Dive Brief:
- ONE is joining the New York Shipping Exchange (NYSHEX), a digital freight marketplace for ocean shipping, according to a press release on Thursday. It will begin posting select offers for Transpacific Eastbound trade in December for sailings in January 2020.
- NYSHEX includes CMA CGM, COSCO, Hapag-Lloyd, HMM, Maersk Line and OOCL among its membership, which it says encompasses 60% of the industry's global capacity. The organization's goal is to act as a neutral contract arbiter for shippers and carriers in an attempt to prevent canceled bookings and cargo rolling.
- "Having our customer's commitment to show up with their cargo as contracted, allows us to optimize our network and more accurately plan our vessels, which in turn provides more cost effective and reliable services," Sundeep Sibal, senior vice president of Transpacific and Transatlantic trade at ONE, said in a statement.
Dive Insight:
Cargo rolling is a significant challenge for the ocean shipping industry, where "it is not uncommon to see overbookings to the tune of 30%," Silvia Ding, global head of ocean products at Maersk, said in a statement. "Often this leads to rolling of the customers' cargoes since there is overbooking to compensate for the high downfall."

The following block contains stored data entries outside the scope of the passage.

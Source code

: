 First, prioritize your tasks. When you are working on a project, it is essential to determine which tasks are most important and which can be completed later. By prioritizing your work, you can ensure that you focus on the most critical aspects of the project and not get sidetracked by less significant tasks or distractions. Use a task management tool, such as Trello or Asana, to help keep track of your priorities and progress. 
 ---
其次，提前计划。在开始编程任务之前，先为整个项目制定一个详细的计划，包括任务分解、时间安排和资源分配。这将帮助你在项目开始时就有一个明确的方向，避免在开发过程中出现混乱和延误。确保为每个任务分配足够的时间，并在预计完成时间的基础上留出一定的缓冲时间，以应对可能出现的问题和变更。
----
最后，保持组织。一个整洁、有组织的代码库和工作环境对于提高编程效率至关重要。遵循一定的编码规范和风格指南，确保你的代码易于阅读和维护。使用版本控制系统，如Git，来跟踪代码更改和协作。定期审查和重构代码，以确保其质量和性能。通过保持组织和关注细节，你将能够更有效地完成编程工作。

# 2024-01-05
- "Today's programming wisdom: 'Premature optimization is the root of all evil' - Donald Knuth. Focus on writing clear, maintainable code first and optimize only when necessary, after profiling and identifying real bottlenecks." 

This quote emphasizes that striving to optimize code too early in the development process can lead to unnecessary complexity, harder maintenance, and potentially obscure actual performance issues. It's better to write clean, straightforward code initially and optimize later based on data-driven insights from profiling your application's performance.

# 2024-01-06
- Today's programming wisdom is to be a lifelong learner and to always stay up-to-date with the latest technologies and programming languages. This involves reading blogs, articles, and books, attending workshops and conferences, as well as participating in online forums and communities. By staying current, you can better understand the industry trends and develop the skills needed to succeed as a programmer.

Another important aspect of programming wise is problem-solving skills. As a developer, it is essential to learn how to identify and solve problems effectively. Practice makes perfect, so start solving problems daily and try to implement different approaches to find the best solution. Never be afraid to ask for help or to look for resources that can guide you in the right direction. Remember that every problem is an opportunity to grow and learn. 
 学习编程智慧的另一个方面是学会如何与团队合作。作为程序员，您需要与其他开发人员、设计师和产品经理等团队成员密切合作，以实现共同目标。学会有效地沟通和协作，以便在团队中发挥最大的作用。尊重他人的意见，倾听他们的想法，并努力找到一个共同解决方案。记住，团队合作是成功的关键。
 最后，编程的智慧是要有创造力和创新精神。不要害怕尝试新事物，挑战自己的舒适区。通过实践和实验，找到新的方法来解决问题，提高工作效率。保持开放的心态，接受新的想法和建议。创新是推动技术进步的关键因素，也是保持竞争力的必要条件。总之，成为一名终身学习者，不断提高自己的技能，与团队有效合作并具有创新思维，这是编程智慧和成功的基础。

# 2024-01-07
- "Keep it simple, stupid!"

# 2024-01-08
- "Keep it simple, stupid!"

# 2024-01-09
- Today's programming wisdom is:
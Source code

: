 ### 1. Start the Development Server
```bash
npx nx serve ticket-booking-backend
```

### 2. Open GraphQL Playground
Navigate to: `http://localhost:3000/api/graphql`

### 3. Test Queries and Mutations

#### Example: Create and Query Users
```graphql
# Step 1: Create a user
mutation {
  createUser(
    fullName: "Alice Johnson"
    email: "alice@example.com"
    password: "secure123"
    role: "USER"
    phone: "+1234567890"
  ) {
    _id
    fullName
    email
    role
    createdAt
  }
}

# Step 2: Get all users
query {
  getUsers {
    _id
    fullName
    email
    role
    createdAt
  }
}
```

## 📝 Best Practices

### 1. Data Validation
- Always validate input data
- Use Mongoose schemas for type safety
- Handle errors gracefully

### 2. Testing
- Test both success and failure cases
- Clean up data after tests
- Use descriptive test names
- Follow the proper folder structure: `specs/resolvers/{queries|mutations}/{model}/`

By contrast, NYSHEX's digital contracts have a fulfillment rate of 98.4%, according to the release. The organization touts its role as an unbiased arbiter of contract violations or defaults, and the associated penalties, with creating increased reliability for shippers and carriers. It is also preparing to include support for new, customizable contract terms that allow for multiple origins and destinations, in addition to longer validity periods.
"NYSHEX contracts are governed by a transparent Forward Contract boiler plate standardized across all carriers, and supplemented by an exhaustive 'rule book' outlining every eventuality," Kimberly Cockrell, VP of sales and marketing at NYSHEX, wrote in a blog post. The rule book can only be amended on a consensus basis involving representatives from the organization's shippers and carriers.
For shippers that overbook, NYSHEX helps sell the excess containers in a secondary market. "Let's say a shipper has contracted for 100 containers for a particular week and then, as the sail date approaches, they realize they only need 80. That shipper can re-post the 20 containers they don't need anonymously back onto NYSHEX," Cockrell writes. Once the transaction is finalized, the original shipper can earn a profit and is released from the original contract without negatively impacting the carrier.
Digital freight marketplaces are becoming increasingly popular in the industry, with carriers such as CMA CGM, Hapag-Lloyd and Maersk offering online freight booking and transparent pricing services in an attempt to make operations more efficient and reduce rolled cargo. This level of digitalization has become "table stakes" for ocean carriers, according to Eytan Buchman, chief marketing officer at Freightos, a digital marketplace for shipping and freight forwarding.
The next step, which NYSHEX seeks to leverage, is harmonizing systems to create a reliable one-stop shop for enforceable contracts between major players.